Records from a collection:
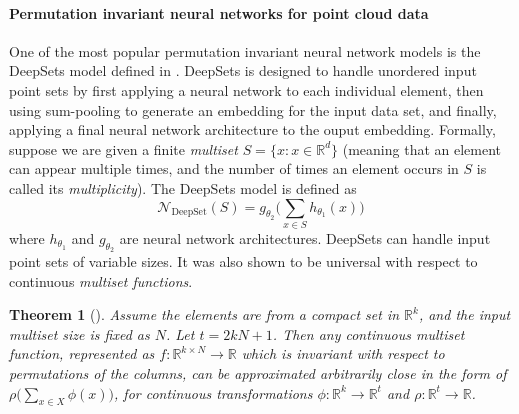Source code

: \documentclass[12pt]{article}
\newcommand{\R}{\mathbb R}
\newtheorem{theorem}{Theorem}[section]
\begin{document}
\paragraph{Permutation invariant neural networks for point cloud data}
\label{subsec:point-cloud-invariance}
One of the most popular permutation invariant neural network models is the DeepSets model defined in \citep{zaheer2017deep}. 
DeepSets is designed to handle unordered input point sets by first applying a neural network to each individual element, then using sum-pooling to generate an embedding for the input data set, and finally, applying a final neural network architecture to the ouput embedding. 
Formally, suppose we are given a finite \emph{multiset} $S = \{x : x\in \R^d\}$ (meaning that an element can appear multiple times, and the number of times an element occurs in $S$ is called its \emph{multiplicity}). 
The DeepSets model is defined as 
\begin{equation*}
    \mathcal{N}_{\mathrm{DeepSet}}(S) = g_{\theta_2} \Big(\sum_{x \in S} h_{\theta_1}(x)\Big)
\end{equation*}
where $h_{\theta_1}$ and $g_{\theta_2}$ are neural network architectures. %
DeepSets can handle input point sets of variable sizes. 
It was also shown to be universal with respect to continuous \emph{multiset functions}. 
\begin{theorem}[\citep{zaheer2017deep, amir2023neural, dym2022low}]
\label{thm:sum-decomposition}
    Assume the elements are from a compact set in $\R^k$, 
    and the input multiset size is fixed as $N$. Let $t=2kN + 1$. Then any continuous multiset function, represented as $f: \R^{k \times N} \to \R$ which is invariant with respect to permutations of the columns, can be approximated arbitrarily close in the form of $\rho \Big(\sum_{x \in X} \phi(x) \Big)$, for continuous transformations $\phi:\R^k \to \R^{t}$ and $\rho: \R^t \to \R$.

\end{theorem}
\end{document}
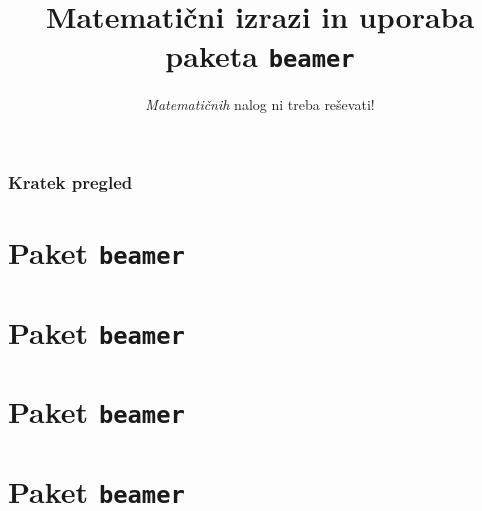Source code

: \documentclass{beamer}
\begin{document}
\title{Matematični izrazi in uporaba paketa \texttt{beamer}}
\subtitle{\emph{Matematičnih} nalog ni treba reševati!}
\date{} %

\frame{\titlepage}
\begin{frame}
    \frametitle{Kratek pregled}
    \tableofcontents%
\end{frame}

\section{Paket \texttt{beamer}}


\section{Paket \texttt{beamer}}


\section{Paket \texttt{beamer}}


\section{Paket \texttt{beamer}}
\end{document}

---

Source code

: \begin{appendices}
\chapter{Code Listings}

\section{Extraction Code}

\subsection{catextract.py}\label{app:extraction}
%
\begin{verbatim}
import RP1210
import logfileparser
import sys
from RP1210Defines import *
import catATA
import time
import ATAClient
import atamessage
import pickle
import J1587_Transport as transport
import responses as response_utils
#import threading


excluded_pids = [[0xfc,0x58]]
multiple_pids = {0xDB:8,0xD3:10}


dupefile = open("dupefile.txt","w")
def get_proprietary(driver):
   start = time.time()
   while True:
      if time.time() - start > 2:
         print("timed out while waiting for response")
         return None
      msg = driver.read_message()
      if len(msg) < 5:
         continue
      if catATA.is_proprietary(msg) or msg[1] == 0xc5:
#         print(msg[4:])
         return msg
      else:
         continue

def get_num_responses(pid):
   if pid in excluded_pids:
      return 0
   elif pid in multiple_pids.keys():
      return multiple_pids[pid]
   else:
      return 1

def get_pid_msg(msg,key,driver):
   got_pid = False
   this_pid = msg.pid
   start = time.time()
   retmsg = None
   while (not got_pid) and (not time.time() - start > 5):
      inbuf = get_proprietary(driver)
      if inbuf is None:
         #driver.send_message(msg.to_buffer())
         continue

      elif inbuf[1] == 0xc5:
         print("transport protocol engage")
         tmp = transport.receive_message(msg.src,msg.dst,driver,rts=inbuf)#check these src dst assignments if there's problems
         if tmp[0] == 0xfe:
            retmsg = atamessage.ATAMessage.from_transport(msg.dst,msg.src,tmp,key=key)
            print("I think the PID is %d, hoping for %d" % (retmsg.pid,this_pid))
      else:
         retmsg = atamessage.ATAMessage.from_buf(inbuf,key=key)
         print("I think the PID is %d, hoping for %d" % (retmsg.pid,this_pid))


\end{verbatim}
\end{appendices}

* * *

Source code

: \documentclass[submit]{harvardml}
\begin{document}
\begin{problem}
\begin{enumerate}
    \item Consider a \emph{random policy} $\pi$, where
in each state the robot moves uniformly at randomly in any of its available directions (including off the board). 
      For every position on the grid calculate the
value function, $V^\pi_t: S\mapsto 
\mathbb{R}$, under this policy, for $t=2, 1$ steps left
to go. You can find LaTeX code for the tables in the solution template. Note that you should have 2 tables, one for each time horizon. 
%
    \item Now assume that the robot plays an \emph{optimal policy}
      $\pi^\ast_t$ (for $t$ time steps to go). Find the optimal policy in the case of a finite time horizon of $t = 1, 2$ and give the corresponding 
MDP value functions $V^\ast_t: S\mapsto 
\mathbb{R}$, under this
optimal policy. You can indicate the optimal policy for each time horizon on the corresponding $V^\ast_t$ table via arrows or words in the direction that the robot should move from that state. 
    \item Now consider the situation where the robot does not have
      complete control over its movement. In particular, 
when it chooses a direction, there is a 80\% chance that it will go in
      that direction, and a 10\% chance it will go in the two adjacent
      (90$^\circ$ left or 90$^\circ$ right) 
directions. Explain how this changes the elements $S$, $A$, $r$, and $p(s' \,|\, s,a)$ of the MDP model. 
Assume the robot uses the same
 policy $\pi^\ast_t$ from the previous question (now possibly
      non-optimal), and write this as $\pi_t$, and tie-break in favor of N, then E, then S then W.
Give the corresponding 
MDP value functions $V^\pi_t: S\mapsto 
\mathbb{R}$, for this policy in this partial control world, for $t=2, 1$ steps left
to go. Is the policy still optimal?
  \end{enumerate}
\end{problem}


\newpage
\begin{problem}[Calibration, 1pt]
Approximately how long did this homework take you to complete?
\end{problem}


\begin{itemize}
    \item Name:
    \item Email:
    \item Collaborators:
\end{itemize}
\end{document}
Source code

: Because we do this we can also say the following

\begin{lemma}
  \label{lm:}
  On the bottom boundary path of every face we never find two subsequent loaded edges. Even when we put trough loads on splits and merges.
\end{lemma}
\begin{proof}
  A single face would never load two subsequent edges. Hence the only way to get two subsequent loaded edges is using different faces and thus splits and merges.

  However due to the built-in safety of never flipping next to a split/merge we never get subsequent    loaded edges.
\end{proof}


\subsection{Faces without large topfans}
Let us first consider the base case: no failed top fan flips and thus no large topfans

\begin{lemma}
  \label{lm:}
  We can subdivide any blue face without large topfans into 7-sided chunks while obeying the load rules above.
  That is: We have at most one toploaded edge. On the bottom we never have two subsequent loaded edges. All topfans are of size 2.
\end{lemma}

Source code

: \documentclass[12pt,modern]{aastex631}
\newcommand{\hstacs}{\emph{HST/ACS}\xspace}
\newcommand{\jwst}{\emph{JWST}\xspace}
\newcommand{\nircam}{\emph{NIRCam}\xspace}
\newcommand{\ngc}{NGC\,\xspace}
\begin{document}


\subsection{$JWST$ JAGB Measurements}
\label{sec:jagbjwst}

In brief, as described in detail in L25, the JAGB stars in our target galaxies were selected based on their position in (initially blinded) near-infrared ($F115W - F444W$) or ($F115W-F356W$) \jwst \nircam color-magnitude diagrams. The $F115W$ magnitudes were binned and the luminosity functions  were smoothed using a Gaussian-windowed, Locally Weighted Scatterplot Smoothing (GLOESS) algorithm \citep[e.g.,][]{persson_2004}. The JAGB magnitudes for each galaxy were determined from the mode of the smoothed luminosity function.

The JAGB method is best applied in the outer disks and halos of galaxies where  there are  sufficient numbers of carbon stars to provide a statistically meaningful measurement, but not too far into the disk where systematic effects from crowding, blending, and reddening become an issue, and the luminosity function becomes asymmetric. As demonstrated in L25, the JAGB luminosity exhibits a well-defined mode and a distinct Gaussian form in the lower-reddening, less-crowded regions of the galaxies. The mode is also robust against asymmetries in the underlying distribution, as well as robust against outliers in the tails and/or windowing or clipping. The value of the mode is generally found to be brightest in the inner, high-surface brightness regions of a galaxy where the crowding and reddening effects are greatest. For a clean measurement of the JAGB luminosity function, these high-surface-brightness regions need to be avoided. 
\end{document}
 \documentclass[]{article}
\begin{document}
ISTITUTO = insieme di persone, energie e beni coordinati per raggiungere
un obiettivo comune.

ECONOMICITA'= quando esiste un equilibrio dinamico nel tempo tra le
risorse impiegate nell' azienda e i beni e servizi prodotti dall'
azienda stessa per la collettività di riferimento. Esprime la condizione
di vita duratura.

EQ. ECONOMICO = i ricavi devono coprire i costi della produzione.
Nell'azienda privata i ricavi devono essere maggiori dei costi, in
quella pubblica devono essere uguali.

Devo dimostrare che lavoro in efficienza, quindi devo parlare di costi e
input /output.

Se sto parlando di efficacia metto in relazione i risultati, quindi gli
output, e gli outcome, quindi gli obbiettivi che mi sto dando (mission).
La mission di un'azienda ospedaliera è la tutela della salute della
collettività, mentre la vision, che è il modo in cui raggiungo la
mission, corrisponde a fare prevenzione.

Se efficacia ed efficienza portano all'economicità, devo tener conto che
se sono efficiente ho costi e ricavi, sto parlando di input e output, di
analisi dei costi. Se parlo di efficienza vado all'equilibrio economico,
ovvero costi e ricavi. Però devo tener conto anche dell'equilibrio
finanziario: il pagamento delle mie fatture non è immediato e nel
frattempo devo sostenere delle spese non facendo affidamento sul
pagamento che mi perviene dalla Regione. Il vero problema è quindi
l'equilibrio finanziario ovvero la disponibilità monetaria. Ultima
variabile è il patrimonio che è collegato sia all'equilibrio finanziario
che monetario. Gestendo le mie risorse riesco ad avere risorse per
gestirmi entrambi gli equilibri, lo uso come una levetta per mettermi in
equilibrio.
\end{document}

» **About this task**
Once you reach the line with "import atamessage" in the data above, copy it and every line after it exactly, up to and including the line with "if time.time() - start".

» **Answer area**
import atamessage
import pickle
import J1587_Transport as transport
import responses as response_utils
#import threading


excluded_pids = [[0xfc,0x58]]
multiple_pids = {0xDB:8,0xD3:10}


dupefile = open("dupefile.txt","w")
def get_proprietary(driver):
   start = time.time()
   while True:
      if time.time() - start > 2:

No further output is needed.